I think the most important aspect of this law is the way it was initiated and voted into law. The inspiration for the law came from the actions of a family whose daughter, Rosa, was diagnosed with Down syndrome and labeled retarded at school. The mother teamed up with other parents and her state delegate to introduce a bill to change the terminology in her home state law. A hearing on the implications of changing the law was held prior to consideration at the Maryland  General Assembly.

At the hearing, the testimony that had the greatest impact was given by Rosa’s 11-year-old brother. He said “What you call people is how you treat them. What you call my sister is how you will treat her. If you believe she’s ‘retarded,’ it invites taunting, stigma. It invites bullying and it also invites the slammed doors of being treated with respect and dignity.”

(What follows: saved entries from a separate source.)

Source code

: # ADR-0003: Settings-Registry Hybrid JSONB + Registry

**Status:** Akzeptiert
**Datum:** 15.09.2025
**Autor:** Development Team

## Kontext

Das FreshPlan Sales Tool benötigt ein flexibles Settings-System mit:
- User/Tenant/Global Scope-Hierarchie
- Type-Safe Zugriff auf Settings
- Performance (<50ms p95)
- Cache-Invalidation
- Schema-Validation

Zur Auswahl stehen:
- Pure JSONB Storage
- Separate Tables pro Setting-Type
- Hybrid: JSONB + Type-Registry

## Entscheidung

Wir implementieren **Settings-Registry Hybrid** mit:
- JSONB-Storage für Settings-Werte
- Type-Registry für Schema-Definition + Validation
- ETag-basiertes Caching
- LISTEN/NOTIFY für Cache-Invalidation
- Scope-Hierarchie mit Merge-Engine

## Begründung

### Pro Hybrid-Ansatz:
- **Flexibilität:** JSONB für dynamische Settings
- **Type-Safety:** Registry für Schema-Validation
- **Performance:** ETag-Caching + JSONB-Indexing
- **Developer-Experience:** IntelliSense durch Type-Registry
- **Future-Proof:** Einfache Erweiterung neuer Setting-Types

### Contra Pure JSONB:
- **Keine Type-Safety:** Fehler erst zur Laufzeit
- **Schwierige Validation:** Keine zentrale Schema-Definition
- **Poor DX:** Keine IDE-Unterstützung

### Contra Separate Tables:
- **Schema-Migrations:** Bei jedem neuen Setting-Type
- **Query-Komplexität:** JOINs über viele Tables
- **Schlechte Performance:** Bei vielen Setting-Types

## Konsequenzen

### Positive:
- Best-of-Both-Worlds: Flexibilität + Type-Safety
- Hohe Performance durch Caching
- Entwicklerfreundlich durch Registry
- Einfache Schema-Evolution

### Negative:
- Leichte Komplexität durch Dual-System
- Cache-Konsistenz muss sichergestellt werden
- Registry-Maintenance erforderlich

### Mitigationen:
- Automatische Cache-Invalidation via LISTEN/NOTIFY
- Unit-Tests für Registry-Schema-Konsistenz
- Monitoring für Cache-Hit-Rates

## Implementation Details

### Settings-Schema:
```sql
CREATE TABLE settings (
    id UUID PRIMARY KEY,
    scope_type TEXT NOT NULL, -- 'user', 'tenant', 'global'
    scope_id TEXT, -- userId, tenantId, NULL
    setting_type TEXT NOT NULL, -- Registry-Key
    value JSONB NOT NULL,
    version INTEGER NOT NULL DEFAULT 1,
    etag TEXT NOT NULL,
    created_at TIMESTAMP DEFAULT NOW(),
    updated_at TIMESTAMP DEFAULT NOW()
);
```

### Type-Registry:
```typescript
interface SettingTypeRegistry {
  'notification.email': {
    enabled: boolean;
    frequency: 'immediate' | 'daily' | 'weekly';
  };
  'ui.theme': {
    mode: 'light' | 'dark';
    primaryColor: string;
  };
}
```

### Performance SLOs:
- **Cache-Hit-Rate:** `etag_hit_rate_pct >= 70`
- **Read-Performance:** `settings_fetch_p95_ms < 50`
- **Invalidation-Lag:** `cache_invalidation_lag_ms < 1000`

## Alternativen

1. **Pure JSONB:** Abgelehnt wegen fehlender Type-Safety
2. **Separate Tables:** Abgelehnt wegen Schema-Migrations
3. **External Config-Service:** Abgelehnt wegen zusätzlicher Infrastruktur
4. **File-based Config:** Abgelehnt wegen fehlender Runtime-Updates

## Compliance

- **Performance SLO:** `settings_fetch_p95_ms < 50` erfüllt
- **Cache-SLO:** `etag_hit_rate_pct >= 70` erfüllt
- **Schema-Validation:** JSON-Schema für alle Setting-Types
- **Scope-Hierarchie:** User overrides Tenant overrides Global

This story is a perfect example of effective citizen advocacy, according to Senator Mikulski. She said that this family “pulled together to pull us all to another way of thinking. They fought for the respect and dignity of a loved one. The more than 6 million people with intellectual disabilities in America deserve that same respect and dignity.”

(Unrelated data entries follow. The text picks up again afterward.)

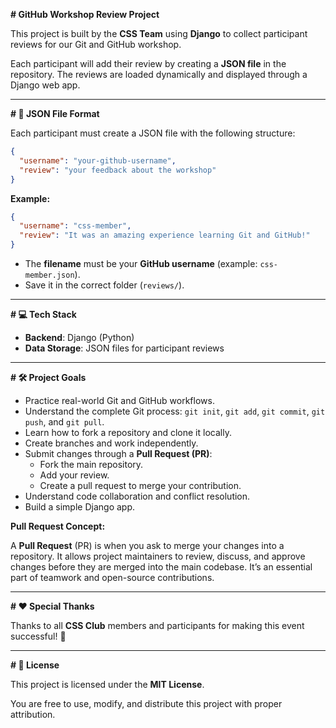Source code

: **# GitHub Workshop Review Project**

This project is built by the **CSS Team** using **Django** to collect participant reviews for our Git and GitHub workshop.

Each participant will add their review by creating a **JSON file** in the repository.
The reviews are loaded dynamically and displayed through a Django web app.

---

**# 📄 JSON File Format**

Each participant must create a JSON file with the following structure:

```json
{
  "username": "your-github-username",
  "review": "your feedback about the workshop"
}
```

**Example:**

```json
{
  "username": "css-member",
  "review": "It was an amazing experience learning Git and GitHub!"
}
```

- The **filename** must be your **GitHub username** (example: `css-member.json`).
- Save it in the correct folder (`reviews/`).

---

**# 💻 Tech Stack**

- **Backend**: Django (Python)
- **Data Storage**: JSON files for participant reviews

---

**# 🛠️ Project Goals**

- Practice real-world Git and GitHub workflows.
- Understand the complete Git process: `git init`, `git add`, `git commit`, `git push`, and `git pull`.
- Learn how to fork a repository and clone it locally.
- Create branches and work independently.
- Submit changes through a **Pull Request (PR)**:
  - Fork the main repository.
  - Add your review.
  - Create a pull request to merge your contribution.
- Understand code collaboration and conflict resolution.
- Build a simple Django app.

**Pull Request Concept:**

A **Pull Request** (PR) is when you ask to merge your changes into a repository. It allows project maintainers to review, discuss, and approve changes before they are merged into the main codebase. It’s an essential part of teamwork and open-source contributions.

---

**# ❤️ Special Thanks**

Thanks to all **CSS Club** members and participants for making this event successful! 🚀

---

**# 📜 License**

This project is licensed under the **MIT License**.

You are free to use, modify, and distribute this project with proper attribution.&#x20;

A similar bill has been introduced in the House and has 63 co-sponsors. The law does not affect any services, rights, responsibilities or educational opportunities for people with intellectual disabilities.

There is no end to what we can accomplish when we pull together!

Do you think this law will make a difference?

Labels are For Jars

Disability 4 Comments »

Or so I thought. Until I re-entered the public schools after the passage of the Law for Education of Handicapped Children. I was fired up! Now I could manage my resource room without traditional, sometimes offensive, labels. Instead of labeling the children, I would specify the skills they needed and group them accordingly. Good idea.

The first memorandum I received that year asked me to identify my students as to their disabilities, such as learning disabled, mentally retarded, visually impaired, etc. The explanation stated that the labels would determine the type of funding that would be awarded. I also discovered that in working with classroom teachers and other professionals the label was necessary in developing appropriate teaching strategies. So labels are not just for jars; they are essential for delivering necessary services to children with disabilities (another label).

One way society has dealt with the issue of labels is to change them (e.g from “deaf” to “hearing impaired”). A more lasting change, one that should always be used, is called “people first.” Thus, a person with a disability might be referred to as someone with a learning disability, or a child with autism, rather than a learning disabled student or an autistic child.

I recently read an article describing a research study, in which there were two groups, one of which was referred to as “the autistics.” I also heard a nurse call an infant with Down syndrome “a Downs baby.” Such language infers that the disability defines the person rather than describing an attribute of the person. It may sound silly, but I can identify with it. I have diabetes, but don’t call me “a diabetic!” That’s not who I am.